### EXERCISE PROMPT
The following data has a line with "4. Reduce this" and a line with "In general, my". Write out exactly those lines and all the lines between them.
Segment Start: MATERIAL FOR THE TASK
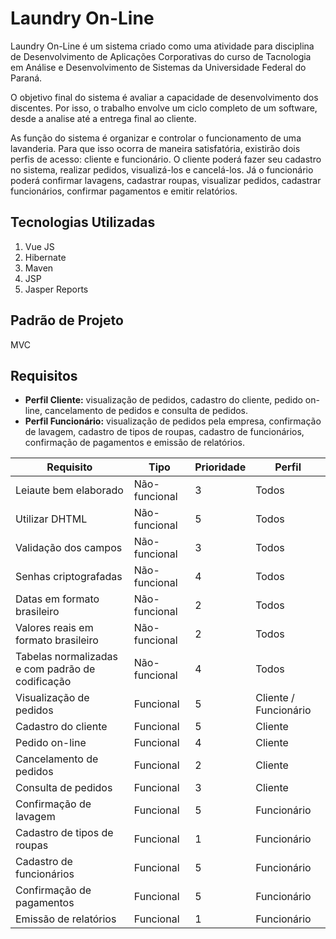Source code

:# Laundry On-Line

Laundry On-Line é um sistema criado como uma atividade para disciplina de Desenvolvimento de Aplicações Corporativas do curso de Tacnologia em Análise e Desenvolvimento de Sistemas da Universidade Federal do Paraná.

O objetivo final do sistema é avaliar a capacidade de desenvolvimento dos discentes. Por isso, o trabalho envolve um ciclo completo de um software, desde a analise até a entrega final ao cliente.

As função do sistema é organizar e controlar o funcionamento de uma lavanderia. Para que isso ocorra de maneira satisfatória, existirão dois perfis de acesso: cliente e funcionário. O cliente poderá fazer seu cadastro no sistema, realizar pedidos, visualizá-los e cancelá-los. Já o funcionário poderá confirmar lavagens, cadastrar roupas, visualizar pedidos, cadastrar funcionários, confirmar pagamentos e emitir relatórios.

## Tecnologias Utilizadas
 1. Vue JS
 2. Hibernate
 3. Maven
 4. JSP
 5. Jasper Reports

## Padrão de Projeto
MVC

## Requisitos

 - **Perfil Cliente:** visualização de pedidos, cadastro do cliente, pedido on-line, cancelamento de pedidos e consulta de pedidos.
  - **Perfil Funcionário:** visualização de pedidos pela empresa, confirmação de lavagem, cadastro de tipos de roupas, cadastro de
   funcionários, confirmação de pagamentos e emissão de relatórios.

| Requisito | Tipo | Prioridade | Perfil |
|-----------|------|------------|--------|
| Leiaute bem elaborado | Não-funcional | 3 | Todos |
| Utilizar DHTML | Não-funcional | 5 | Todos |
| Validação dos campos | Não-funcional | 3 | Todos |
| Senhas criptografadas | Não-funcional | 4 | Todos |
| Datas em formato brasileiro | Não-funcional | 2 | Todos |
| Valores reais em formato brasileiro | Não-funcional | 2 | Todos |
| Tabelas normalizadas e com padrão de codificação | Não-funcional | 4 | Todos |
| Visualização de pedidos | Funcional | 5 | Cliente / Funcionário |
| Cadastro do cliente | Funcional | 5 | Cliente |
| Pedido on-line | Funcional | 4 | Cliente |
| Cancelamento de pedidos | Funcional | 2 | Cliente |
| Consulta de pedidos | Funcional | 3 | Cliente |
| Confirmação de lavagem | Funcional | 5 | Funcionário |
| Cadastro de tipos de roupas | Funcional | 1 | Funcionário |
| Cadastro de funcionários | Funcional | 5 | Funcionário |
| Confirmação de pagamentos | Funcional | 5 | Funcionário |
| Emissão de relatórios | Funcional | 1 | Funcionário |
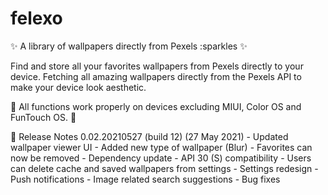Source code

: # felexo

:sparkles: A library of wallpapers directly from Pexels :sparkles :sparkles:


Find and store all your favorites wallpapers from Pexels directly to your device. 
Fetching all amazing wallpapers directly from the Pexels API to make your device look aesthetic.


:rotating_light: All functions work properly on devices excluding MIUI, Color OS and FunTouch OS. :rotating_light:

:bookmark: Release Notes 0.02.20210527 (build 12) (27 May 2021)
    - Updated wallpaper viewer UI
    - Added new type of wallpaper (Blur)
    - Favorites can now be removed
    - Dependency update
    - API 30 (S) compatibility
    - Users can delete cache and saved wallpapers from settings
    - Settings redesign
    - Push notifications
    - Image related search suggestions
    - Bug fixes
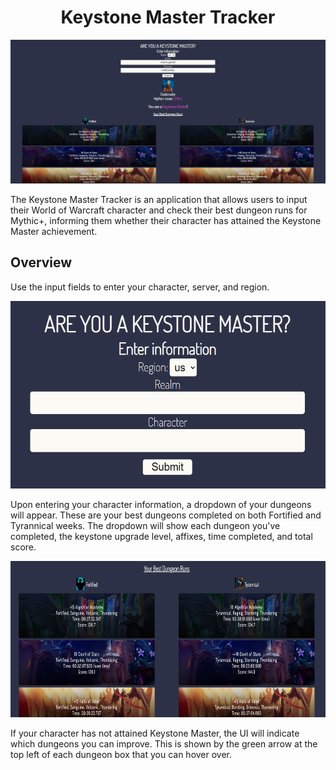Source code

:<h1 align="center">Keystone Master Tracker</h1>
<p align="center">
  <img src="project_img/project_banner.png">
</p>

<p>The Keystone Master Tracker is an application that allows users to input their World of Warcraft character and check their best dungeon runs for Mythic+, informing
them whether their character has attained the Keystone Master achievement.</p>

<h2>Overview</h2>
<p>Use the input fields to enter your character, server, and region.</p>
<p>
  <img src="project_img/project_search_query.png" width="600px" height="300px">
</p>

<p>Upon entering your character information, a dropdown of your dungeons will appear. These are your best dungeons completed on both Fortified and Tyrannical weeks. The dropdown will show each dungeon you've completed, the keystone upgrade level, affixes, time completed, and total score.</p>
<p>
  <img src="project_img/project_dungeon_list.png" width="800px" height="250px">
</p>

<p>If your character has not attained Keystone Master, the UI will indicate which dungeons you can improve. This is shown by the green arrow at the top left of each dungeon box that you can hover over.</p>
Segment End: MATERIAL FOR THE TASK
Segment Start: MATERIAL FOR THE TASK
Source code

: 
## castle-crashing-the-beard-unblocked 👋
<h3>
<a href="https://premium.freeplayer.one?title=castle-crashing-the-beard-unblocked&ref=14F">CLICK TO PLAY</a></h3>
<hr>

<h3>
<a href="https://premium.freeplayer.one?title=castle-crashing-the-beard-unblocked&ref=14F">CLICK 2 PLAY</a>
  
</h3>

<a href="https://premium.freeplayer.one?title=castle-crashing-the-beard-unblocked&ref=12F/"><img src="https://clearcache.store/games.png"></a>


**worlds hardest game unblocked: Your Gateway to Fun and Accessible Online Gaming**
Segment End: MATERIAL FOR THE TASK
Segment Start: MATERIAL FOR THE TASK
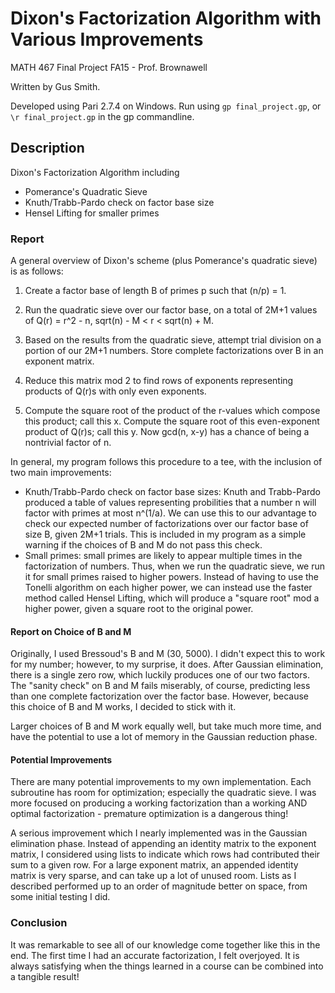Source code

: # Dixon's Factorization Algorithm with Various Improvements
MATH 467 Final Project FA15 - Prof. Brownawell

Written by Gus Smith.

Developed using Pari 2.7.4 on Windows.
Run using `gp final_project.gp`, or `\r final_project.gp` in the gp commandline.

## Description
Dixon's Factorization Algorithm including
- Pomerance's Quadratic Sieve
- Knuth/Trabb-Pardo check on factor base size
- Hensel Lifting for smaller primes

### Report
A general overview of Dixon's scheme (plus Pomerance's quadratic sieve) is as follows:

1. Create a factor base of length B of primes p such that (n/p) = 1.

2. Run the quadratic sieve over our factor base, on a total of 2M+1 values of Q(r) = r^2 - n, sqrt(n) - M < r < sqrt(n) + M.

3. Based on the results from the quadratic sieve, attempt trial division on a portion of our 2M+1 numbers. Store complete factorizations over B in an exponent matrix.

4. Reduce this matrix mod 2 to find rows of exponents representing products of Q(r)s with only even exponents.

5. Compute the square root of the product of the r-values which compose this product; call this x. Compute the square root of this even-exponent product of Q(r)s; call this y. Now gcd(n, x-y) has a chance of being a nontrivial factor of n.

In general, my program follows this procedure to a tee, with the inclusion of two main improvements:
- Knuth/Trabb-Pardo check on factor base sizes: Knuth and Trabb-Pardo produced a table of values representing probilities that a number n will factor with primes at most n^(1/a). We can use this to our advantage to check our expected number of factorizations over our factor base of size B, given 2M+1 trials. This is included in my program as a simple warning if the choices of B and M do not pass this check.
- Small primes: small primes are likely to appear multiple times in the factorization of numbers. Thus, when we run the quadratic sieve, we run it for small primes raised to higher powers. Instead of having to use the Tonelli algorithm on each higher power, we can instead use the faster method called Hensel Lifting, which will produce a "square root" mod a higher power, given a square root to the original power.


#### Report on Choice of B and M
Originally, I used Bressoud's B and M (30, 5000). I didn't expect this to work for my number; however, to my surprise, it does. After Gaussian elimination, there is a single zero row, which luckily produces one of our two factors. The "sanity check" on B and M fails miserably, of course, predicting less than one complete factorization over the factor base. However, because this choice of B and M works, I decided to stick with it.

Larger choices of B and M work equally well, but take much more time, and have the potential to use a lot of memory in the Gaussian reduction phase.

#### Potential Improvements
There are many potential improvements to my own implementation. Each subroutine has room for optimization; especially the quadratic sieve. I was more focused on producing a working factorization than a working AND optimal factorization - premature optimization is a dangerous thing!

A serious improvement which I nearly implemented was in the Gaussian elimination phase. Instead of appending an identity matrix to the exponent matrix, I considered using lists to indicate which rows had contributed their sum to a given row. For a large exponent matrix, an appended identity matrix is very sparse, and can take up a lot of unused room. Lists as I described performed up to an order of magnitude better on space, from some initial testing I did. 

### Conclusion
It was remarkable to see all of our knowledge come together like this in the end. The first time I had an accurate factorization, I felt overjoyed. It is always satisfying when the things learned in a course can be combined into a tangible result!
Segment End: MATERIAL FOR THE TASK
### OUTPUT OF THE EXERCISE
4. Reduce this matrix mod 2 to find rows of exponents representing products of Q(r)s with only even exponents.

5. Compute the square root of the product of the r-values which compose this product; call this x. Compute the square root of this even-exponent product of Q(r)s; call this y. Now gcd(n, x-y) has a chance of being a nontrivial factor of n.

In general, my program follows this procedure to a tee, with the inclusion of two main improvements:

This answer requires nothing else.